TRIBUNE. Tout le monde le reconnaît, la Justice congolaise fonctionne à deux vitesses : un acharnement sur les opposants souvent accusés d’atteinte à la sûreté de l’Etat et détentions illégale d’armes de guerre et une complaisance et une impunité criarde face aux responsables de ce que l’on a choisi d’appeler antivaleurs : corruption,enrichissement illicite,biens mal acquis, détournements de deniers publics, fraude, concussion et autres.
Dans ce cadre, le bilan est préoccupant avec la belle illustration de la condamnation dans des conditions extrêmement difficiles de Jean Marie Michel Mokoko, André Okombi Salissa et bien d’autres. Sans oublier les nombreux décès dont celui de Roland Gambou et tout récemment celui d’Augustin Kalla-kalla.
Beaucoup de congolais ont cru, au regard des faits vécus, à la libération de tous les prisonniers politiques, à la suite de l’Accord de Kinkala qui a permis la prise des mesures d’élargissement à l’endroit des personnes que les gouvernants avaient qualifié de terroristes. Jusque là l’incompréhension subsiste.
S’agissant des crimes et scandales économiques, on a plutôt fait le choix de la complaisance et de l’impunité à la fois criarde et intolérable. En la matière, la structure de Lamyr Nguele a démarré un travail louable qui a été arrêté net sous le prétexte fallacieux de la recherche d’une plus grande efficacité. La réalité est que ce travail avait commencé par agacer et inquiéter les gouvernants.
Il est difficile de comprendre le mutisme de la justice devant certaines situations déjà mises à nu comme:
-la révélation faite par un député sur le déblocage de l’argent pour une route imaginaire de 135 kilomètres,
-la déclaration faite sur les ondes de Radio Congo par le Directeur général de la Crf sur le deblocage d’une somme de 9 milliards, laquelle aurait selon lui disparu à partir de l’un des comptes de cette structure ;
-la situation des 14.000 milliards d’excédents budgétaires.
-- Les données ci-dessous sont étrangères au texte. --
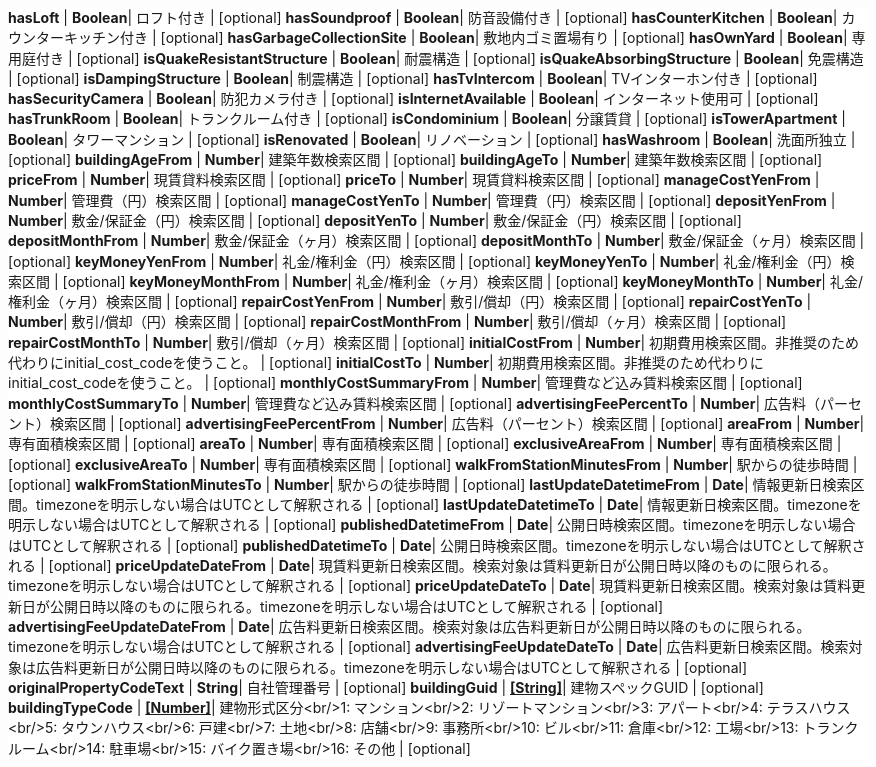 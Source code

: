  **hasLoft** | **Boolean**| ロフト付き | [optional] 
 **hasSoundproof** | **Boolean**| 防音設備付き | [optional] 
 **hasCounterKitchen** | **Boolean**| カウンターキッチン付き | [optional] 
 **hasGarbageCollectionSite** | **Boolean**| 敷地内ゴミ置場有り | [optional] 
 **hasOwnYard** | **Boolean**| 専用庭付き | [optional] 
 **isQuakeResistantStructure** | **Boolean**| 耐震構造 | [optional] 
 **isQuakeAbsorbingStructure** | **Boolean**| 免震構造 | [optional] 
 **isDampingStructure** | **Boolean**| 制震構造 | [optional] 
 **hasTvIntercom** | **Boolean**| TVインターホン付き | [optional] 
 **hasSecurityCamera** | **Boolean**| 防犯カメラ付き | [optional] 
 **isInternetAvailable** | **Boolean**| インターネット使用可 | [optional] 
 **hasTrunkRoom** | **Boolean**| トランクルーム付き | [optional] 
 **isCondominium** | **Boolean**| 分譲賃貸 | [optional] 
 **isTowerApartment** | **Boolean**| タワーマンション | [optional] 
 **isRenovated** | **Boolean**| リノベーション | [optional] 
 **hasWashroom** | **Boolean**| 洗面所独立 | [optional] 
 **buildingAgeFrom** | **Number**| 建築年数検索区間 | [optional] 
 **buildingAgeTo** | **Number**| 建築年数検索区間 | [optional] 
 **priceFrom** | **Number**| 現賃貸料検索区間 | [optional] 
 **priceTo** | **Number**| 現賃貸料検索区間 | [optional] 
 **manageCostYenFrom** | **Number**| 管理費（円）検索区間 | [optional] 
 **manageCostYenTo** | **Number**| 管理費（円）検索区間 | [optional] 
 **depositYenFrom** | **Number**| 敷金/保証金（円）検索区間 | [optional] 
 **depositYenTo** | **Number**| 敷金/保証金（円）検索区間 | [optional] 
 **depositMonthFrom** | **Number**| 敷金/保証金（ヶ月）検索区間 | [optional] 
 **depositMonthTo** | **Number**| 敷金/保証金（ヶ月）検索区間 | [optional] 
 **keyMoneyYenFrom** | **Number**| 礼金/権利金（円）検索区間 | [optional] 
 **keyMoneyYenTo** | **Number**| 礼金/権利金（円）検索区間 | [optional] 
 **keyMoneyMonthFrom** | **Number**| 礼金/権利金（ヶ月）検索区間 | [optional] 
 **keyMoneyMonthTo** | **Number**| 礼金/権利金（ヶ月）検索区間 | [optional] 
 **repairCostYenFrom** | **Number**| 敷引/償却（円）検索区間 | [optional] 
 **repairCostYenTo** | **Number**| 敷引/償却（円）検索区間 | [optional] 
 **repairCostMonthFrom** | **Number**| 敷引/償却（ヶ月）検索区間 | [optional] 
 **repairCostMonthTo** | **Number**| 敷引/償却（ヶ月）検索区間 | [optional] 
 **initialCostFrom** | **Number**| 初期費用検索区間。非推奨のため代わりにinitial_cost_codeを使うこと。 | [optional] 
 **initialCostTo** | **Number**| 初期費用検索区間。非推奨のため代わりにinitial_cost_codeを使うこと。 | [optional] 
 **monthlyCostSummaryFrom** | **Number**| 管理費など込み賃料検索区間 | [optional] 
 **monthlyCostSummaryTo** | **Number**| 管理費など込み賃料検索区間 | [optional] 
 **advertisingFeePercentTo** | **Number**| 広告料（パーセント）検索区間 | [optional] 
 **advertisingFeePercentFrom** | **Number**| 広告料（パーセント）検索区間 | [optional] 
 **areaFrom** | **Number**| 専有面積検索区間 | [optional] 
 **areaTo** | **Number**| 専有面積検索区間 | [optional] 
 **exclusiveAreaFrom** | **Number**| 専有面積検索区間 | [optional] 
 **exclusiveAreaTo** | **Number**| 専有面積検索区間 | [optional] 
 **walkFromStationMinutesFrom** | **Number**| 駅からの徒歩時間 | [optional] 
 **walkFromStationMinutesTo** | **Number**| 駅からの徒歩時間 | [optional] 
 **lastUpdateDatetimeFrom** | **Date**| 情報更新日検索区間。timezoneを明示しない場合はUTCとして解釈される | [optional] 
 **lastUpdateDatetimeTo** | **Date**| 情報更新日検索区間。timezoneを明示しない場合はUTCとして解釈される | [optional] 
 **publishedDatetimeFrom** | **Date**| 公開日時検索区間。timezoneを明示しない場合はUTCとして解釈される | [optional] 
 **publishedDatetimeTo** | **Date**| 公開日時検索区間。timezoneを明示しない場合はUTCとして解釈される | [optional] 
 **priceUpdateDateFrom** | **Date**| 現賃料更新日検索区間。検索対象は賃料更新日が公開日時以降のものに限られる。timezoneを明示しない場合はUTCとして解釈される | [optional] 
 **priceUpdateDateTo** | **Date**| 現賃料更新日検索区間。検索対象は賃料更新日が公開日時以降のものに限られる。timezoneを明示しない場合はUTCとして解釈される | [optional] 
 **advertisingFeeUpdateDateFrom** | **Date**| 広告料更新日検索区間。検索対象は広告料更新日が公開日時以降のものに限られる。timezoneを明示しない場合はUTCとして解釈される | [optional] 
 **advertisingFeeUpdateDateTo** | **Date**| 広告料更新日検索区間。検索対象は広告料更新日が公開日時以降のものに限られる。timezoneを明示しない場合はUTCとして解釈される | [optional] 
 **originalPropertyCodeText** | **String**| 自社管理番号 | [optional] 
 **buildingGuid** | [**[String]**](String.md)| 建物スペックGUID | [optional] 
 **buildingTypeCode** | [**[Number]**](Number.md)| 建物形式区分&lt;br/&gt;1: マンション&lt;br/&gt;2: リゾートマンション&lt;br/&gt;3: アパート&lt;br/&gt;4: テラスハウス&lt;br/&gt;5: タウンハウス&lt;br/&gt;6: 戸建&lt;br/&gt;7: 土地&lt;br/&gt;8: 店舗&lt;br/&gt;9: 事務所&lt;br/&gt;10: ビル&lt;br/&gt;11: 倉庫&lt;br/&gt;12: 工場&lt;br/&gt;13: トランクルーム&lt;br/&gt;14: 駐車場&lt;br/&gt;15: バイク置き場&lt;br/&gt;16: その他 | [optional]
Il n’y a jamais eu audit du compte ouvert à cet effet à la Banque centrale et où est passé cet argent?
-les révélations faites par les Panama et Paradise Papers qui font apparaître que certains congolais detiendraient des fortunes colossales dans les paradis fiscaux ;
-les nombreux crimes et scandales économiques ;
-les fonds de plus de 100 milliards alloués à l’agriculture de 2008 à 2016;
-le cas du Fonds de soutien de l’agriculture pour lequel la Direction générale de la surveillance du territoire avait publié un communiqué clair en mars 2018. Il donnait aux personnes impliquées un délai au 30 avril 2018 pour régler ce problème sous peine d’être présentées au parquet. Depuis,c’est silence radio et pour cause!
En fait, on peut se demander si le Congo avait besoin d’aller chercher l’aide et le soutien au Fonds monétaire international. Encore que ce n’est pas la première fois. Sera t-elle la dernière? Attendons de voir!
Il aurait suffi d’avoir le courage de :
-libérer tous les prisonniers politiques ;
-organiser un dialogue national inclusif ;
-entreprendre des réformes audacieuses et immédiates ;
-lutter sans complaisance contre la corruption, les détournements de deniers publics, les vols,la fraude et autres,
-prendre à bras le corps les problèmes des crimes et scandales économiques parmi lesquels les Panama et Paradise Papers.
On ne peut que noter le manque de volonté politique et l’impuissance des gouvernants à passer à des actions concrètes.
Ils ont fait un choix: celui des déclarations et théories non suivies d’effets.
Pendant ce temps les congolais souffrent.